= TASK REQUIREMENTS =
Would you give again, exactly as written, the lines from the opening of the records to the line with "# Viewing Frustum", that line included and pictures excluded?
*** DATA SHOWN ***
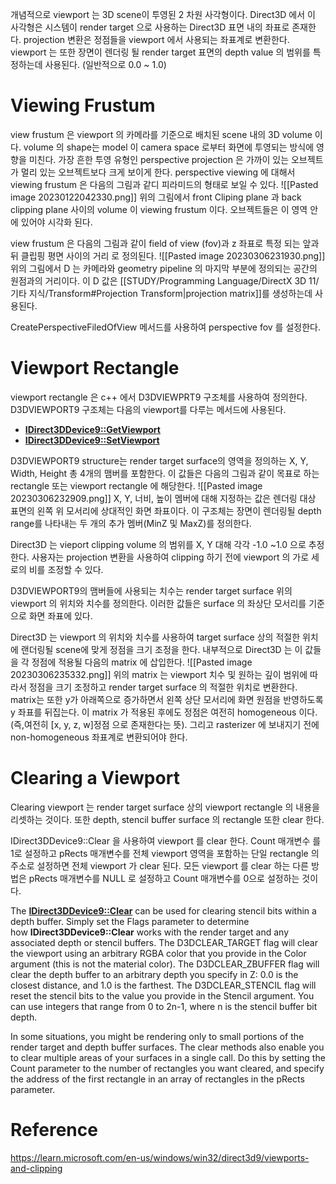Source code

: 개념적으로 viewport 는 3D scene이 투영된 2 차원 사각형이다. Direct3D 에서 이 사각형은 시스템이 render target 으로 사용하는 Direct3D 표면 내의 좌표로 존재한다. projection 변환은 정점들을 viewport 에서 사용되는 좌표계로 변환한다. viewport 는 또한 장면이 렌더링 될 render target 표면의 depth value 의 범위를 특정하는데 사용된다. (일반적으로 0.0 ~ 1.0) 
# Viewing Frustum

view frustum 은 viewport 의 카메라를 기준으로 배치된 scene 내의 3D volume 이다. volume 의 shape는 model 이 camera space 로부터 화면에 투영되는 방식에 영향을 미친다. 가장 흔한 투영 유형인 perspective projection 은 가까이 있는 오브젝트가 멀리 있는 오브젝트보다 크게 보이게 한다. perspective viewing 에 대해서 viewing frustum 은 다음의 그림과 같디 피라미드의 형태로 보일 수 있다. 
![[Pasted image 20230122042330.png]]
위의 그림에서 front Cliping plane 과 back clipping plane 사이의 volume 이 viewing frustum 이다. 오브젝트들은 이 영역 안에 있어야 시각화 된다.

view frustum 은 다음의 그림과 같이 field of view (fov)과  z 좌표로 특정 되는 앞과 뒤 클립핑 평면 사이의 거리 로 정의된다. 
![[Pasted image 20230306231930.png]]
위의 그림에서 D 는 카메라와 geometry pipeline 의 마지막 부분에 정의되는 공간의 원점과의 거리이다. 이 D 값은 [[STUDY/Programming Language/DirectX 3D 11/기타 지식/Transform#Projection Transform|projection matrix]]를 생성하는데 사용된다.

CreatePerspectiveFiledOfView 메서드를 사용하여 perspective fov 를 설정한다. 

# Viewport Rectangle

viewport rectangle 은 c++ 에서 D3DVIEWPRT9 구조체를 사용하여 정의한다. D3DVIEWPORT9 구조체는 다음의 viewport를 다루는 메서드에 사용된다.
-   [**IDirect3DDevice9::GetViewport**](https://learn.microsoft.com/en-us/windows/win32/api/d3d9helper/nf-d3d9helper-idirect3ddevice9-getviewport)
-   [**IDirect3DDevice9::SetViewport**](https://learn.microsoft.com/en-us/windows/win32/api/d3d9helper/nf-d3d9helper-idirect3ddevice9-setviewport)

D3DVIEWPORT9 structure는 render target surface의 영역을 정의하는 X, Y, Width, Height 총 4개의 맴버를 포함한다. 이 값들은 다음의 그림과 같이 목표로 하는 rectangle 또는 viewport rectangle 에 해당한다.
![[Pasted image 20230306232909.png]]
X, Y, 너비, 높이 멤버에 대해 지정하는 값은 렌더링 대상 표면의 왼쪽 위 모서리에 상대적인 화면 좌표이다. 이 구조체는 장면이 렌더링될 depth range를 나타내는 두 개의 추가 멤버(MinZ 및 MaxZ)를 정의한다.

Direct3D 는 vieport clipping volume 의 범위를 X, Y 대해 각각 -1.0 ~1.0 으로 추정한다. 사용자는  projection 변환을 사용하여 clipping 하기 전에 viewport 의 가로 세로의 비를 조정할 수 있다.

D3DVIEWPORT9의 맴버들에 사용되는 치수는 render target surface 위의 viewport 의 위치와 치수를 정의한다. 이러한 값들은 surface 의 좌상단 모서리를 기준으로 화면 좌표에 있다.

Direct3D 는 viewport 의 위치와 치수를 사용하여 target surface 상의 적절한 위치에 랜더링될 scene에 맞게  정점을 크기 조정을 한다. 내부적으로 Direct3D 는 이 값들을 각 정점에 적용될 다음의 matrix 에 삽입한다.
![[Pasted image 20230306235332.png]]
위의 matrix 는 viewport 치수 및 원하는 깊이 범위에 따라서 정점을 크기 조정하고 render target surface 의 적절한 위치로 변환한다. matrix는 또한 y가 아래쪽으로 증가하면서 왼쪽 상단 모서리에 화면 원점을 반영하도록 y 좌표를 뒤집는다. 이 matrix 가 적용된 후에도 정점은 여전히 homogeneous 이다. (즉,여전히 [x, y, z, w]정점 으로 존재한다는 뜻). 그리고 rasterizer 에 보내지기 전에 non-homogeneous 좌표계로 변환되어야 한다.

# Clearing a Viewport

Clearing viewport 는 render target surface 상의 viewport rectangle 의 내용을 리셋하는 것이다. 또한 depth, stencil buffer surface 의 rectangle 또한 clear 한다.

IDirect3DDevice9::Clear 을 사용하여 viewport 를 clear 한다. Count 매개변수 를 1로 설정하고 pRects 매개변수를 전체 viewport 영역을 포함하는 단일 rectangle 의 주소로 설정하면 전체 viewport 가 clear 된다. 모든 viewport 를 clear 하는 다른 방법은 pRects 매개변수를 NULL 로 설정하고 Count 매개변수를 0으로 설정하는 것이다.

The [**IDirect3DDevice9::Clear**](https://learn.microsoft.com/en-us/windows/win32/api/d3d9helper/nf-d3d9helper-idirect3ddevice9-clear) can be used for clearing stencil bits within a depth buffer. Simply set the Flags parameter to determine how **IDirect3DDevice9::Clear** works with the render target and any associated depth or stencil buffers. The D3DCLEAR_TARGET flag will clear the viewport using an arbitrary RGBA color that you provide in the Color argument (this is not the material color). The D3DCLEAR_ZBUFFER flag will clear the depth buffer to an arbitrary depth you specify in Z: 0.0 is the closest distance, and 1.0 is the farthest. The D3DCLEAR_STENCIL flag will reset the stencil bits to the value you provide in the Stencil argument. You can use integers that range from 0 to 2n-1, where n is the stencil buffer bit depth.

In some situations, you might be rendering only to small portions of the render target and depth buffer surfaces. The clear methods also enable you to clear multiple areas of your surfaces in a single call. Do this by setting the Count parameter to the number of rectangles you want cleared, and specify the address of the first rectangle in an array of rectangles in the pRects parameter.

# Reference

https://learn.microsoft.com/en-us/windows/win32/direct3d9/viewports-and-clipping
*** End of DATA SHOWN ***
= RESPONSE =
Source code

: 개념적으로 viewport 는 3D scene이 투영된 2 차원 사각형이다. Direct3D 에서 이 사각형은 시스템이 render target 으로 사용하는 Direct3D 표면 내의 좌표로 존재한다. projection 변환은 정점들을 viewport 에서 사용되는 좌표계로 변환한다. viewport 는 또한 장면이 렌더링 될 render target 표면의 depth value 의 범위를 특정하는데 사용된다. (일반적으로 0.0 ~ 1.0) 
# Viewing Frustum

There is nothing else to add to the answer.